Set down every record below exactly as written, but leave out the pictures.

-.-.-

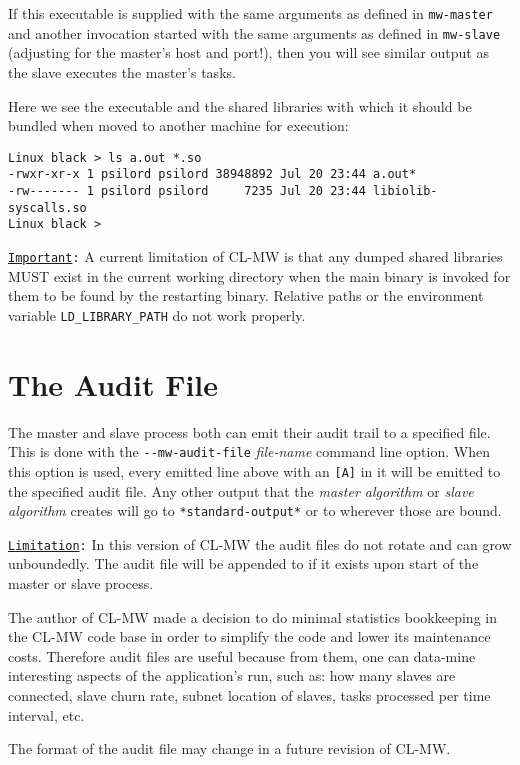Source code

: \documentclass[titlepage,12pt]{book}
\newcommand{\xsmall}{\latexhtml{\small}{}}
\newcommand{\xnormalsize}{\latexhtml{\normalsize}{}}
\newcommand{\clmw}{\xsmall\textsc{CL-MW}\xnormalsize\xspace}
\newcommand{\sa}{\textit{slave algorithm}\xspace}
\newcommand{\ma}{\textit{master algorithm}\xspace}
\newcommand{\dash}{\texttt{-}}
\newcommand{\func}[1]{\mbox{\texttt{#1}}\xspace}
\newcommand{\var}[1]{\texttt{#1}\xspace}
\newcommand{\EnvVar}[1]{\texttt{#1}\xspace}
\newcommand{\OptionV}[2]{\dash\dash\texttt{#1} \textit{#2}}
\newcommand{\Important}{\texttt{\underline{Important}:}\xspace}
\newcommand{\Limitation}{\texttt{\underline{Limitation}:}\xspace}
\begin{document}
If this executable is supplied with the same arguments as defined in
\func{mw-master} and another invocation started with the same arguments
as defined in \func{mw-slave} (adjusting for the master's host and
port!), then you will see similar output as the slave executes the
master's tasks.

Here we see the executable and the shared libraries with which it should be
bundled when moved to another machine for execution:

\small
\begin{verbatim}
Linux black > ls a.out *.so
-rwxr-xr-x 1 psilord psilord 38948892 Jul 20 23:44 a.out*
-rw------- 1 psilord psilord     7235 Jul 20 23:44 libiolib-syscalls.so
Linux black >
\end{verbatim}
\normalsize

\Important A current limitation of \clmw is that any dumped
shared libraries MUST exist in the current working directory
when the main binary is invoked for them to be found by the
restarting binary. Relative paths or the environment variable
\EnvVar{LD\_LIBRARY\_PATH} do not work properly.

\section{The Audit File}

The master and slave process both can emit their
audit trail to a specified file. This is done with the
\OptionV{mw-audit-file}{file-name} command line option. When this
option is used, every emitted line above with an \texttt{[A]} in it
will be emitted to the specified audit file. Any other output that
the \ma or \sa creates will go to \var{*standard-output*} or to
wherever those are bound. 

\Limitation In this version of \clmw the audit files do not rotate
and can grow unboundedly. The audit file will be appended to if it
exists upon start of the master or slave process.

The author of \clmw made a decision to do minimal statistics
bookkeeping in the \clmw code base in order to simplify the code and
lower its maintenance costs.  Therefore audit files are useful because
from them, one can data-mine interesting aspects of the application's
run, such as: how many slaves are connected, slave churn rate, subnet
location of slaves, tasks processed per time interval, etc.

The format of the audit file may change in a future revision of \clmw.
\end{document}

-.-.-

**Solution for this exercise**
Source code

: \documentclass[titlepage,12pt]{book}
\newcommand{\xsmall}{\latexhtml{\small}{}}
\newcommand{\xnormalsize}{\latexhtml{\normalsize}{}}
\newcommand{\clmw}{\xsmall\textsc{CL-MW}\xnormalsize\xspace}
\newcommand{\sa}{\textit{slave algorithm}\xspace}
\newcommand{\ma}{\textit{master algorithm}\xspace}
\newcommand{\dash}{\texttt{-}}
\newcommand{\func}[1]{\mbox{\texttt{#1}}\xspace}
\newcommand{\var}[1]{\texttt{#1}\xspace}
\newcommand{\EnvVar}[1]{\texttt{#1}\xspace}
\newcommand{\OptionV}[2]{\dash\dash\texttt{#1} \textit{#2}}
\newcommand{\Important}{\texttt{\underline{Important}:}\xspace}
\newcommand{\Limitation}{\texttt{\underline{Limitation}:}\xspace}
\begin{document}
If this executable is supplied with the same arguments as defined in
\func{mw-master} and another invocation started with the same arguments
as defined in \func{mw-slave} (adjusting for the master's host and
port!), then you will see similar output as the slave executes the
master's tasks.

Here we see the executable and the shared libraries with which it should be
bundled when moved to another machine for execution:

\small
\begin{verbatim}
Linux black > ls a.out *.so
-rwxr-xr-x 1 psilord psilord 38948892 Jul 20 23:44 a.out*
-rw------- 1 psilord psilord     7235 Jul 20 23:44 libiolib-syscalls.so
Linux black >
\end{verbatim}
\normalsize

\Important A current limitation of \clmw is that any dumped
shared libraries MUST exist in the current working directory
when the main binary is invoked for them to be found by the
restarting binary. Relative paths or the environment variable
\EnvVar{LD\_LIBRARY\_PATH} do not work properly.

\section{The Audit File}

The master and slave process both can emit their
audit trail to a specified file. This is done with the
\OptionV{mw-audit-file}{file-name} command line option. When this
option is used, every emitted line above with an \texttt{[A]} in it
will be emitted to the specified audit file. Any other output that
the \ma or \sa creates will go to \var{*standard-output*} or to
wherever those are bound. 

\Limitation In this version of \clmw the audit files do not rotate
and can grow unboundedly. The audit file will be appended to if it
exists upon start of the master or slave process.

The author of \clmw made a decision to do minimal statistics
bookkeeping in the \clmw code base in order to simplify the code and
lower its maintenance costs.  Therefore audit files are useful because
from them, one can data-mine interesting aspects of the application's
run, such as: how many slaves are connected, slave churn rate, subnet
location of slaves, tasks processed per time interval, etc.

The format of the audit file may change in a future revision of \clmw.
\end{document}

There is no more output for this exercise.